Reprint the lines below as they are, minus the pictures.

#####

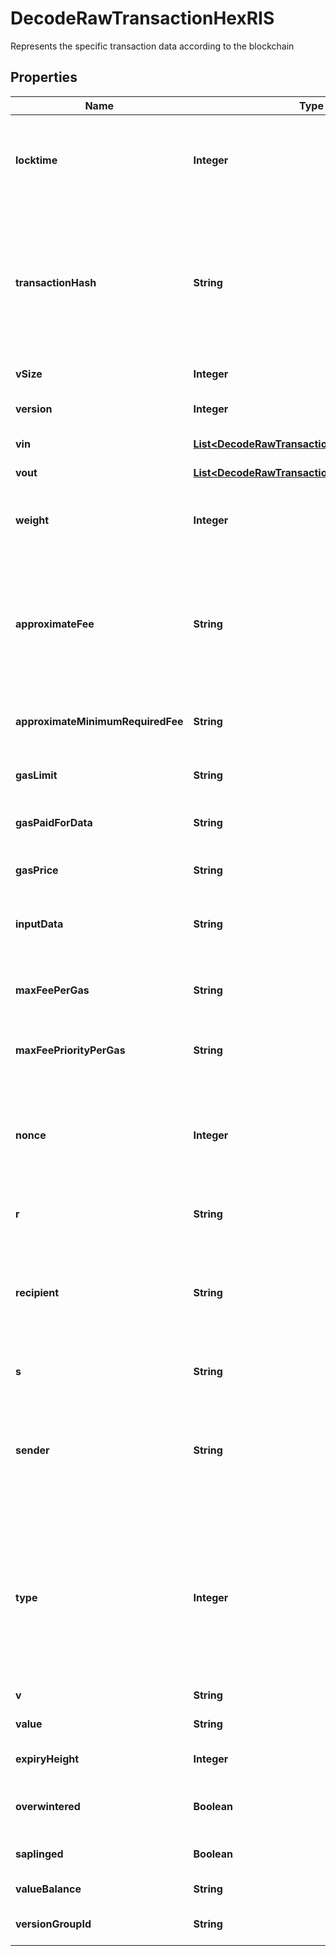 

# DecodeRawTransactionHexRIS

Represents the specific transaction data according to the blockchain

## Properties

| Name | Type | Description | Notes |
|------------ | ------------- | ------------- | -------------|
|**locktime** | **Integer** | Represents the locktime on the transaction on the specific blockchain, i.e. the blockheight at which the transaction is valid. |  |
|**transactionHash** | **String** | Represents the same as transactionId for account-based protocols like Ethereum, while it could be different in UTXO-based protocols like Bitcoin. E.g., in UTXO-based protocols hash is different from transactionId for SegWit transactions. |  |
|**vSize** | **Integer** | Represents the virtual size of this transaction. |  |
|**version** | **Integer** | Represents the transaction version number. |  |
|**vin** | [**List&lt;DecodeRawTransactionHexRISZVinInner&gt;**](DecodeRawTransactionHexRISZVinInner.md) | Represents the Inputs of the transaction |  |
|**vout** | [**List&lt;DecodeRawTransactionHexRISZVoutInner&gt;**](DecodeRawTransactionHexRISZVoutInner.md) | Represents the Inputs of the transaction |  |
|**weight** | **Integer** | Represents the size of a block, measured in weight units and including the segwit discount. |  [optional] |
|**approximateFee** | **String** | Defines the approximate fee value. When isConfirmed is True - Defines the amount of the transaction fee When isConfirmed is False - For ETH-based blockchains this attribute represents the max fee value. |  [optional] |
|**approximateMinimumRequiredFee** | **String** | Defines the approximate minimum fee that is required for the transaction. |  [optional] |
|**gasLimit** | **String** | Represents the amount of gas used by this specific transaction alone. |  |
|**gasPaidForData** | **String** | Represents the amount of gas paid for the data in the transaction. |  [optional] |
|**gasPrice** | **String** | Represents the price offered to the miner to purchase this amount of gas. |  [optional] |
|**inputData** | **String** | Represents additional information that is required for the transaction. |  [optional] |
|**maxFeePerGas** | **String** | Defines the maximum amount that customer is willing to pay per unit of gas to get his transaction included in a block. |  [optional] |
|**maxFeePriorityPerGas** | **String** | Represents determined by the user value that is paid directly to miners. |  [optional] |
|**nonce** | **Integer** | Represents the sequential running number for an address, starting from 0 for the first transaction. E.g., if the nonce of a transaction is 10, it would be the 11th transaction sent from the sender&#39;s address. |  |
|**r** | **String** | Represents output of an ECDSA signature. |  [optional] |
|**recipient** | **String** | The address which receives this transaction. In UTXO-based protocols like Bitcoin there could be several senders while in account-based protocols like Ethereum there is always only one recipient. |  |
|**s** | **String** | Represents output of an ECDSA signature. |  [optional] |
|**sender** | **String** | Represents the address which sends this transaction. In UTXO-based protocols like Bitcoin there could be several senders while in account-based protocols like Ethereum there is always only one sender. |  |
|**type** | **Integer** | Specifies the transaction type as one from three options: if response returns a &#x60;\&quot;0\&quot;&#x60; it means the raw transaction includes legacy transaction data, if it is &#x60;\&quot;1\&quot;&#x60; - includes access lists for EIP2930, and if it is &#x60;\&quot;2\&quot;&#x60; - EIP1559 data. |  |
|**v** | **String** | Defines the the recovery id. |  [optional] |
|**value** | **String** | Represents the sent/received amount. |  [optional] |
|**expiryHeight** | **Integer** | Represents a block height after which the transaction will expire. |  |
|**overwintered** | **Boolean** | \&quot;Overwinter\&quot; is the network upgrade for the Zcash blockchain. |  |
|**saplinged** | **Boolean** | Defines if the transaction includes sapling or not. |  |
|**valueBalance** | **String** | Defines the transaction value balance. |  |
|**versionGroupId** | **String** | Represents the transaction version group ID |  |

#####

** Output below **
# DecodeRawTransactionHexRIS

Represents the specific transaction data according to the blockchain

## Properties

| Name | Type | Description | Notes |
|------------ | ------------- | ------------- | -------------|
|**locktime** | **Integer** | Represents the locktime on the transaction on the specific blockchain, i.e. the blockheight at which the transaction is valid. |  |
|**transactionHash** | **String** | Represents the same as transactionId for account-based protocols like Ethereum, while it could be different in UTXO-based protocols like Bitcoin. E.g., in UTXO-based protocols hash is different from transactionId for SegWit transactions. |  |
|**vSize** | **Integer** | Represents the virtual size of this transaction. |  |
|**version** | **Integer** | Represents the transaction version number. |  |
|**vin** | [**List&lt;DecodeRawTransactionHexRISZVinInner&gt;**](DecodeRawTransactionHexRISZVinInner.md) | Represents the Inputs of the transaction |  |
|**vout** | [**List&lt;DecodeRawTransactionHexRISZVoutInner&gt;**](DecodeRawTransactionHexRISZVoutInner.md) | Represents the Inputs of the transaction |  |
|**weight** | **Integer** | Represents the size of a block, measured in weight units and including the segwit discount. |  [optional] |
|**approximateFee** | **String** | Defines the approximate fee value. When isConfirmed is True - Defines the amount of the transaction fee When isConfirmed is False - For ETH-based blockchains this attribute represents the max fee value. |  [optional] |
|**approximateMinimumRequiredFee** | **String** | Defines the approximate minimum fee that is required for the transaction. |  [optional] |
|**gasLimit** | **String** | Represents the amount of gas used by this specific transaction alone. |  |
|**gasPaidForData** | **String** | Represents the amount of gas paid for the data in the transaction. |  [optional] |
|**gasPrice** | **String** | Represents the price offered to the miner to purchase this amount of gas. |  [optional] |
|**inputData** | **String** | Represents additional information that is required for the transaction. |  [optional] |
|**maxFeePerGas** | **String** | Defines the maximum amount that customer is willing to pay per unit of gas to get his transaction included in a block. |  [optional] |
|**maxFeePriorityPerGas** | **String** | Represents determined by the user value that is paid directly to miners. |  [optional] |
|**nonce** | **Integer** | Represents the sequential running number for an address, starting from 0 for the first transaction. E.g., if the nonce of a transaction is 10, it would be the 11th transaction sent from the sender&#39;s address. |  |
|**r** | **String** | Represents output of an ECDSA signature. |  [optional] |
|**recipient** | **String** | The address which receives this transaction. In UTXO-based protocols like Bitcoin there could be several senders while in account-based protocols like Ethereum there is always only one recipient. |  |
|**s** | **String** | Represents output of an ECDSA signature. |  [optional] |
|**sender** | **String** | Represents the address which sends this transaction. In UTXO-based protocols like Bitcoin there could be several senders while in account-based protocols like Ethereum there is always only one sender. |  |
|**type** | **Integer** | Specifies the transaction type as one from three options: if response returns a &#x60;\&quot;0\&quot;&#x60; it means the raw transaction includes legacy transaction data, if it is &#x60;\&quot;1\&quot;&#x60; - includes access lists for EIP2930, and if it is &#x60;\&quot;2\&quot;&#x60; - EIP1559 data. |  |
|**v** | **String** | Defines the the recovery id. |  [optional] |
|**value** | **String** | Represents the sent/received amount. |  [optional] |
|**expiryHeight** | **Integer** | Represents a block height after which the transaction will expire. |  |
|**overwintered** | **Boolean** | \&quot;Overwinter\&quot; is the network upgrade for the Zcash blockchain. |  |
|**saplinged** | **Boolean** | Defines if the transaction includes sapling or not. |  |
|**valueBalance** | **String** | Defines the transaction value balance. |  |
|**versionGroupId** | **String** | Represents the transaction version group ID |  |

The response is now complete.